We tend to think about work in terms of the mind, how we think, the cognitive effort (I’m talking about knowledge work, really). We only tangentially think about our emotions (although well-being initiatives are indicative of a higher profile recently) and even less so about how we feel. These tend to be treated as ‘hygiene factors’ in service of our cognitive performance.
However, it seems to me that they are equally important and synergistic. If our emotions are pushed out of kilter, if a situation makes us feel off, then our ability to think suffers.
So when we’re thinking about work (and particularly work environments, physical and cultural), perhaps we should be asking how it affects our emotions and how it makes us feel physically, as well as how challenging it is mentally. We should create environments that enable people to be emotionally fortified, to feel good in themselves (literally), and to operate at a high intellectual level and we should explicitly attach equal importance to each.
It seems to me that such an approach would have a profound impact on how we design work and lead to some completely novel approaches.
I’m Still Standing
Resilience has become the latest buzzword to be used and abused in corporate-land. Resilience training has come to mean equipping people to cope better with all the toxicity and crap.
I came across another concept this week - durability (in my mate Mark LeBusque’s “The Simply, Practically Human podcast” episode with Derrick McManus).
If we take boxing as an analogy, resilience is the ability to get back up after being knocked down (or to use Ian Dowie’s immortal phrase ‘bouncebackablity’). Durablity is the ability to stay in the fight and not get knocked down in the first place. It’s the ability to roll with the punches, avoid getting hurt and keep your wits about you.
Resilience is a useful quality to have, no doubt. But it’s even more useful to avoid having to use it.
Durability is about developing your fitness for an environment, anticipating the situations that arise and being prepared for them, both with the skills and self-trust that will enable you to respond. It means that when a situation occurs, you don’t go into fight, freeze or flight because you have the wherewithal to deal with it.
Clearly, organisations should be reducing the level of toxicity rather than spending time and money on resilience training. Instead of handing out Wellington Boots to enable people to stand in the crap for longer, they should be cleaning the place up.

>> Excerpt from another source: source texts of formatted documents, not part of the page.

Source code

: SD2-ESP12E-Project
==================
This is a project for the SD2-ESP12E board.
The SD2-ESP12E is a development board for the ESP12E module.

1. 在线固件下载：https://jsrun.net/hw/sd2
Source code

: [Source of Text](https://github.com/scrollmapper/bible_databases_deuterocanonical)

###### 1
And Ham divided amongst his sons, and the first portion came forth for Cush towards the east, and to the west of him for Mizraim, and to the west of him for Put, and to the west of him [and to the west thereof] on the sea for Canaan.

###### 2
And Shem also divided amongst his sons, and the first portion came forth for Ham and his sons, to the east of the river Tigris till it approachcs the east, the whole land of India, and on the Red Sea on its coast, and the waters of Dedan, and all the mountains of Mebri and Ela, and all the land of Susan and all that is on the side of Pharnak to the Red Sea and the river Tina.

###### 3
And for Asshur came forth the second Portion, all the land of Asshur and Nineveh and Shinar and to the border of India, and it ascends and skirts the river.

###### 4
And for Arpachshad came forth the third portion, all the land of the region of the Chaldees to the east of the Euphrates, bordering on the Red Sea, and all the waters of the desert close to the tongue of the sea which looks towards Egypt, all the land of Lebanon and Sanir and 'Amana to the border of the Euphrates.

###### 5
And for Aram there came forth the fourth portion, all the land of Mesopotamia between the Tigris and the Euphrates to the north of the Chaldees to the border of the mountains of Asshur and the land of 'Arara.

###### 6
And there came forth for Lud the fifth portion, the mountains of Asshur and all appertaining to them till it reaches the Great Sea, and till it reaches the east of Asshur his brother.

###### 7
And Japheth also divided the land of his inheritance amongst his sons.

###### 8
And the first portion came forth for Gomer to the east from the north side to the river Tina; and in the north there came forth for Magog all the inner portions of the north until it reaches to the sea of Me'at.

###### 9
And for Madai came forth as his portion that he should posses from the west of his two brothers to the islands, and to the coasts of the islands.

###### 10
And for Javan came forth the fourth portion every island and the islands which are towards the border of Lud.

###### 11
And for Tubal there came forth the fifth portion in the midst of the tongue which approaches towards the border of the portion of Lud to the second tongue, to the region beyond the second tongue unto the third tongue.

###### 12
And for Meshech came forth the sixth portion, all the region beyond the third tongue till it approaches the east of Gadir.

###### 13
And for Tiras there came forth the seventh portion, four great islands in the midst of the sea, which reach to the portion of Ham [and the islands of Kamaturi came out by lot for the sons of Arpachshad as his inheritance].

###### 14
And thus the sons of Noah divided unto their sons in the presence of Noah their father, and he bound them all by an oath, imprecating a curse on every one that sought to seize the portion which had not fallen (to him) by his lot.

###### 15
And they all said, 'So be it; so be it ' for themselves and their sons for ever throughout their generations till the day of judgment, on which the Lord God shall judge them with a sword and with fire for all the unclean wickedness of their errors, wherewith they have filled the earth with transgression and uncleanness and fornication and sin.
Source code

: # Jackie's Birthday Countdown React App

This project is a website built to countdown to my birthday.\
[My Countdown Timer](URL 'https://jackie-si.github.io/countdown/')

However, there will always be stresses and strains, testing times, ups and downs. That’s just part of life, in and out of the workplace. Teaching people how to be durable, as well as how to be resilient, would be money well spent.

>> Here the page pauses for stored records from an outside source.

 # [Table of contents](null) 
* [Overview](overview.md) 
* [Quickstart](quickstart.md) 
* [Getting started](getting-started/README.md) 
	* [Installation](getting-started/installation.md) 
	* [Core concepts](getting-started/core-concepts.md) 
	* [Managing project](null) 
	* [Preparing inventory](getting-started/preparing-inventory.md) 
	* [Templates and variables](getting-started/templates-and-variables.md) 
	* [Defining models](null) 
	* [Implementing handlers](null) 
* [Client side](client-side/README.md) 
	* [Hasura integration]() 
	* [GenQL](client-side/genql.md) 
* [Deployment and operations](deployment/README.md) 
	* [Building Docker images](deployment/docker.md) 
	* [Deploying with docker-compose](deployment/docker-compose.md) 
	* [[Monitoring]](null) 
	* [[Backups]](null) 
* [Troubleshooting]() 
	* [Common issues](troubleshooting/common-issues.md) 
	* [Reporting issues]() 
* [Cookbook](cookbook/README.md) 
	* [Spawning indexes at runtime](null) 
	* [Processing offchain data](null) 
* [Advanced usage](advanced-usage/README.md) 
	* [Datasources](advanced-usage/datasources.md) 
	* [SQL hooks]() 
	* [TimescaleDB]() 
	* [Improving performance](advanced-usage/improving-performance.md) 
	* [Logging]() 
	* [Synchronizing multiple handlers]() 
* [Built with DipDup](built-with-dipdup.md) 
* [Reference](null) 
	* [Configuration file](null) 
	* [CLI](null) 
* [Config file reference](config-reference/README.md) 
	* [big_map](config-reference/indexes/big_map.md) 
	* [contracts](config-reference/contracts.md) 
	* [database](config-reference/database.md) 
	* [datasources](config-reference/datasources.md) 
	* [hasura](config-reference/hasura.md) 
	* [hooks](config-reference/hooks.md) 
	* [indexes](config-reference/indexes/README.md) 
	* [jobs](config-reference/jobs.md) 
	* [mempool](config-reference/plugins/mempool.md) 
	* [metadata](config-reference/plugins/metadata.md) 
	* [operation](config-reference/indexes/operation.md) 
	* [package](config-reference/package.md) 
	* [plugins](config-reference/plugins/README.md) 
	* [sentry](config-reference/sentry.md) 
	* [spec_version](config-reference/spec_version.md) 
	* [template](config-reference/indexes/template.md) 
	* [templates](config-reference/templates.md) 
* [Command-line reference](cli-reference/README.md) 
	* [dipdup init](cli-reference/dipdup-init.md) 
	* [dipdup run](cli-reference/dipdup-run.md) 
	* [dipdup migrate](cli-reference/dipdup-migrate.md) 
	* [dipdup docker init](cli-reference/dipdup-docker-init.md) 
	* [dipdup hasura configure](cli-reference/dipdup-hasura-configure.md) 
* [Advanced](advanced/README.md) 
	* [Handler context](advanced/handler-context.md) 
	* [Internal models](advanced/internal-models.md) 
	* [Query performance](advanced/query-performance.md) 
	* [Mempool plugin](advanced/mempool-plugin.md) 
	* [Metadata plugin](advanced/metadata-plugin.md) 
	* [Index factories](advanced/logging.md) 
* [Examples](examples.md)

Although if you teach durability to people in a toxic workplace, they’ll probably all respond by calling out the crap. Or leaving for somewhere better.
There’s a lot of focus on the ‘where’ of work right now but it’s a distraction, really (I posted about this on LinkedIN this week).

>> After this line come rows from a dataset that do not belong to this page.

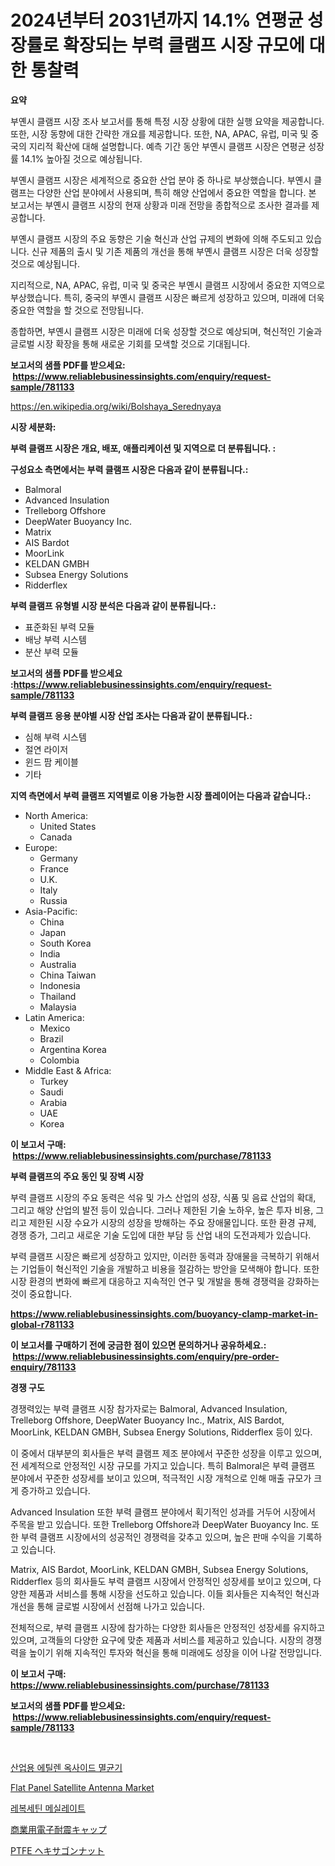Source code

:<p><h1>2024년부터 2031년까지 14.1% 연평균 성장률로 확장되는 부력 클램프 시장 규모에 대한 통찰력</h1></p><p><strong>요약</strong></p>
<p><p>부옌시 클램프 시장 조사 보고서를 통해 특정 시장 상황에 대한 실행 요약을 제공합니다. 또한, 시장 동향에 대한 간략한 개요를 제공합니다. 또한, NA, APAC, 유럽, 미국 및 중국의 지리적 확산에 대해 설명합니다. 예측 기간 동안 부옌시 클램프 시장은 연평균 성장률 14.1% 높아질 것으로 예상됩니다.</p><p>부옌시 클램프 시장은 세계적으로 중요한 산업 분야 중 하나로 부상했습니다. 부옌시 클램프는 다양한 산업 분야에서 사용되며, 특히 해양 산업에서 중요한 역할을 합니다. 본 보고서는 부옌시 클램프 시장의 현재 상황과 미래 전망을 종합적으로 조사한 결과를 제공합니다.</p><p>부옌시 클램프 시장의 주요 동향은 기술 혁신과 산업 규제의 변화에 의해 주도되고 있습니다. 신규 제품의 출시 및 기존 제품의 개선을 통해 부옌시 클램프 시장은 더욱 성장할 것으로 예상됩니다.</p><p>지리적으로, NA, APAC, 유럽, 미국 및 중국은 부옌시 클램프 시장에서 중요한 지역으로 부상했습니다. 특히, 중국의 부옌시 클램프 시장은 빠르게 성장하고 있으며, 미래에 더욱 중요한 역할을 할 것으로 전망됩니다.</p><p>종합하면, 부옌시 클램프 시장은 미래에 더욱 성장할 것으로 예상되며, 혁신적인 기술과 글로벌 시장 확장을 통해 새로운 기회를 모색할 것으로 기대됩니다.</p></p>
<p><strong>보고서의 샘플 PDF를 받으세요: &nbsp;<a href="https://www.reliablebusinessinsights.com/enquiry/request-sample/781133">https://www.reliablebusinessinsights.com/enquiry/request-sample/781133</a></strong></p>
<p><a href="https://en.wikipedia.org/wiki/Bolshaya_Serednyaya">https://en.wikipedia.org/wiki/Bolshaya_Serednyaya</a></p>
<p><strong>시장 세분화:</strong></p>
<p><strong> 부력 클램프 시장은 개요, 배포, 애플리케이션 및 지역으로 더 분류됩니다. :</strong></p>
<p><strong>구성요소 측면에서는 부력 클램프 시장은 다음과 같이 분류됩니다.:</strong></p>
<p><ul><li>Balmoral</li><li>Advanced Insulation</li><li>Trelleborg Offshore</li><li>DeepWater Buoyancy Inc.</li><li>Matrix</li><li>AIS Bardot</li><li>MoorLink</li><li>KELDAN GMBH</li><li>Subsea Energy Solutions</li><li>Ridderflex</li></ul></p>
<p><strong> 부력 클램프 유형별 시장 분석은 다음과 같이 분류됩니다.:</strong></p>
<p><ul><li>표준화된 부력 모듈</li><li>배낭 부력 시스템</li><li>분산 부력 모듈</li></ul></p>
<p><strong>보고서의 샘플 PDF를 받으세요 :<a href="https://www.reliablebusinessinsights.com/enquiry/request-sample/781133">https://www.reliablebusinessinsights.com/enquiry/request-sample/781133</a></strong></p>
<p><strong> 부력 클램프 응용 분야별 시장 산업 조사는 다음과 같이 분류됩니다.:</strong></p>
<p><ul><li>심해 부력 시스템</li><li>절연 라이저</li><li>윈드 팜 케이블</li><li>기타</li></ul></p>
<p><strong>지역 측면에서 부력 클램프 지역별로 이용 가능한 시장 플레이어는 다음과 같습니다.:</strong></p>
<p><ul>
    <li>
        North America:
        <ul>
            <li>United States</li>
            <li>Canada</li>
        </ul>
    </li>
    <li>
        Europe:
        <ul>
            <li>Germany</li>
            <li>France</li>
            <li>U.K.</li>
            <li>Italy</li>
            <li>Russia</li>
        </ul>
    </li>
    <li>
        Asia-Pacific:
        <ul>
            <li>China</li>
            <li>Japan</li>
            <li>South Korea</li>
            <li>India</li>
            <li>Australia</li>
            <li>China Taiwan</li>
            <li>Indonesia</li>
            <li>Thailand</li>
            <li>Malaysia</li>
        </ul>
    </li>
    <li>
        Latin America:
        <ul>
            <li>Mexico</li>
            <li>Brazil</li>
            <li>Argentina Korea</li>
            <li>Colombia</li>
        </ul>
    </li>
    <li>
        Middle East & Africa:
        <ul>
            <li>Turkey</li>
            <li>Saudi</li>
            <li>Arabia</li>
            <li>UAE</li>
            <li>Korea</li>
        </ul>
    </li>
    </ul></p>
<p><strong>이 보고서 구매: &nbsp;<a href="https://www.reliablebusinessinsights.com/purchase/781133">https://www.reliablebusinessinsights.com/purchase/781133</a></strong></p>
<p><strong>부력 클램프의 주요 동인 및 장벽 시장</strong></p>
<p><p>부력 클램프 시장의 주요 동력은 석유 및 가스 산업의 성장, 식품 및 음료 산업의 확대, 그리고 해양 산업의 발전 등이 있습니다. 그러나 제한된 기술 노하우, 높은 투자 비용, 그리고 제한된 시장 수요가 시장의 성장을 방해하는 주요 장애물입니다. 또한 환경 규제, 경쟁 증가, 그리고 새로운 기술 도입에 대한 부담 등 산업 내의 도전과제가 있습니다. </p><p>부력 클램프 시장은 빠르게 성장하고 있지만, 이러한 동력과 장애물을 극복하기 위해서는 기업들이 혁신적인 기술을 개발하고 비용을 절감하는 방안을 모색해야 합니다. 또한 시장 환경의 변화에 빠르게 대응하고 지속적인 연구 및 개발을 통해 경쟁력을 강화하는 것이 중요합니다.</p></p>
<p><strong><a href="https://www.reliablebusinessinsights.com/buoyancy-clamp-market-in-global-r781133">https://www.reliablebusinessinsights.com/buoyancy-clamp-market-in-global-r781133</a></strong></p>
<p><strong>이 보고서를 구매하기 전에 궁금한 점이 있으면 문의하거나 공유하세요.: &nbsp;<a href="https://www.reliablebusinessinsights.com/enquiry/pre-order-enquiry/781133">https://www.reliablebusinessinsights.com/enquiry/pre-order-enquiry/781133</a></strong></p>
<p><strong>경쟁 구도</strong></p>
<p><p>경쟁력있는 부력 클램프 시장 참가자로는 Balmoral, Advanced Insulation, Trelleborg Offshore, DeepWater Buoyancy Inc., Matrix, AIS Bardot, MoorLink, KELDAN GMBH, Subsea Energy Solutions, Ridderflex 등이 있다. </p><p>이 중에서 대부분의 회사들은 부력 클램프 제조 분야에서 꾸준한 성장을 이루고 있으며, 전 세계적으로 안정적인 시장 규모를 가지고 있습니다. 특히 Balmoral은 부력 클램프 분야에서 꾸준한 성장세를 보이고 있으며, 적극적인 시장 개척으로 인해 매출 규모가 크게 증가하고 있습니다. </p><p>Advanced Insulation 또한 부력 클램프 분야에서 획기적인 성과를 거두어 시장에서 주목을 받고 있습니다. 또한 Trelleborg Offshore과 DeepWater Buoyancy Inc. 또한 부력 클램프 시장에서의 성공적인 경쟁력을 갖추고 있으며, 높은 판매 수익을 기록하고 있습니다. </p><p>Matrix, AIS Bardot, MoorLink, KELDAN GMBH, Subsea Energy Solutions, Ridderflex 등의 회사들도 부력 클램프 시장에서 안정적인 성장세를 보이고 있으며, 다양한 제품과 서비스를 통해 시장을 선도하고 있습니다. 이들 회사들은 지속적인 혁신과 개선을 통해 글로벌 시장에서 선점해 나가고 있습니다. </p><p>전체적으로, 부력 클램프 시장에 참가하는 다양한 회사들은 안정적인 성장세를 유지하고 있으며, 고객들의 다양한 요구에 맞춘 제품과 서비스를 제공하고 있습니다. 시장의 경쟁력을 높이기 위해 지속적인 투자와 혁신을 통해 미래에도 성장을 이어 나갈 전망입니다.</p></p>
<p><strong>이 보고서 구매: &nbsp; <a href="https://www.reliablebusinessinsights.com/purchase/781133">https://www.reliablebusinessinsights.com/purchase/781133</a></strong></p>
<p><strong>보고서의 샘플 PDF를 받으세요: &nbsp;<a href="https://www.reliablebusinessinsights.com/enquiry/request-sample/781133">https://www.reliablebusinessinsights.com/enquiry/request-sample/781133</a></strong><strong></strong></p>
<p>&nbsp;</p>
<p><p><a href="https://github.com/rcabello548/Market-Research-Report-List-2/blob/main/6084980159053.md">산업용 에틸렌 옥사이드 멸균기</a></p><p><a href="https://github.com/lubmix/Market-Research-Report-List-3/blob/main/flat-panel-satellite-antenna-market.md">Flat Panel Satellite Antenna Market</a></p><p><a href="https://medium.com/@toreygrimes2022/%EB%A6%AC%EB%B3%B5%EC%84%B8%ED%8B%B4-%EB%A9%94%EC%8B%A4%EB%A0%88%EC%9D%B4%ED%8A%B8-%EC%8B%9C%EC%9E%A5-%EC%A1%B0%EC%82%AC-%EB%B3%B4%EA%B3%A0%EC%84%9C%EC%97%90%EB%8A%94-2024%EB%85%84%EB%B6%80%ED%84%B0-2031%EB%85%84%EA%B9%8C%EC%A7%80-cagr%EB%A1%9C-%EC%98%88%EC%B8%A1%EB%90%9C-%EC%8B%9C%EC%9E%A5-%EA%B7%9C%EB%AA%A8-%EC%A0%90%EC%9C%A0%EC%9C%A8-%EB%B0%8F-%EC%84%B1%EC%9E%A5%EB%A5%A0%EC%97%90-%EB%8C%80%ED%95%9C-%EB%B6%84%EC%84%9D%EC%9D%B4-%ED%8F%AC%ED%95%A8%EB%90%98%EC%96%B4-%EC%9E%88%EC%8A%B5%EB%8B%88%EB%8B%A4-daeefafeace8">레복세틴 메실레이트</a></p><p><a href="https://medium.com/@trevawiszk20231/%E6%AC%A1%E3%81%AE%E6%96%87%E7%AB%A0%E3%82%92%E6%97%A5%E6%9C%AC%E8%AA%9E%E3%81%AB%E7%BF%BB%E8%A8%B3%E3%81%99%E3%82%8B%E3%81%A8-%E8%A3%BD%E5%93%81%E3%82%BF%E3%82%A4%E3%83%97%E5%88%A5-%E3%82%A2%E3%83%97%E3%83%AA%E3%82%B1%E3%83%BC%E3%82%B7%E3%83%A7%E3%83%B3%E5%88%A5-%E5%9C%B0%E5%9F%9F%E5%88%A5%E3%81%AB%E5%88%86%E6%9E%90%E3%81%95%E3%82%8C%E3%81%9F-%E3%82%B0%E3%83%AD%E3%83%BC%E3%83%90%E3%83%AB%E5%95%86%E7%94%A8%E9%9B%BB%E5%AD%90%E5%9C%B0%E9%9C%87%E3%82%AD%E3%83%A3%E3%83%83%E3%83%97%E5%B8%82%E5%A0%B4%E3%81%AE%E5%B8%82%E5%A0%B4%E8%A6%8F%E6%A8%A1%E3%81%A8%E3%82%B7%E3%82%A7%E3%82%A2%E5%88%86%E6%9E%90-%E4%BA%88%E6%B8%AC-2024%E5%B9%B4-2031%E5%B9%B4-6ddab424fc29">商業用電子耐震キャップ</a></p><p><a href="https://github.com/zjkmgcs938405/Market-Research-Report-List-2/blob/main/6601767149321.md">PTFE ヘキサゴンナット</a></p></p>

It’s the why and how of work that matter, and crucially, how we integrate work into our life.
Somehow, we got to the point where we were having to fit our ‘life’ around our work, and work was expanding into everything and crowding out ‘life’. We talk about ‘life/work balance’ because it’s the ‘life’ bit that’s suffering. Let’s be honest, if it was the other way around no-one would say a dicky bird.
The conversation about the ‘future of work’ is really a conversation about the ‘future of life’. We now know that we can be freed from the office and the 9-5 (or the 7-7, if you count the commute) and make more space for what’s important to us, for what brings us joy.
And life should be joyful. So, by extension, work should be joyful as well.
We don’t just need to de-crapify work. We need to en-joyify it too!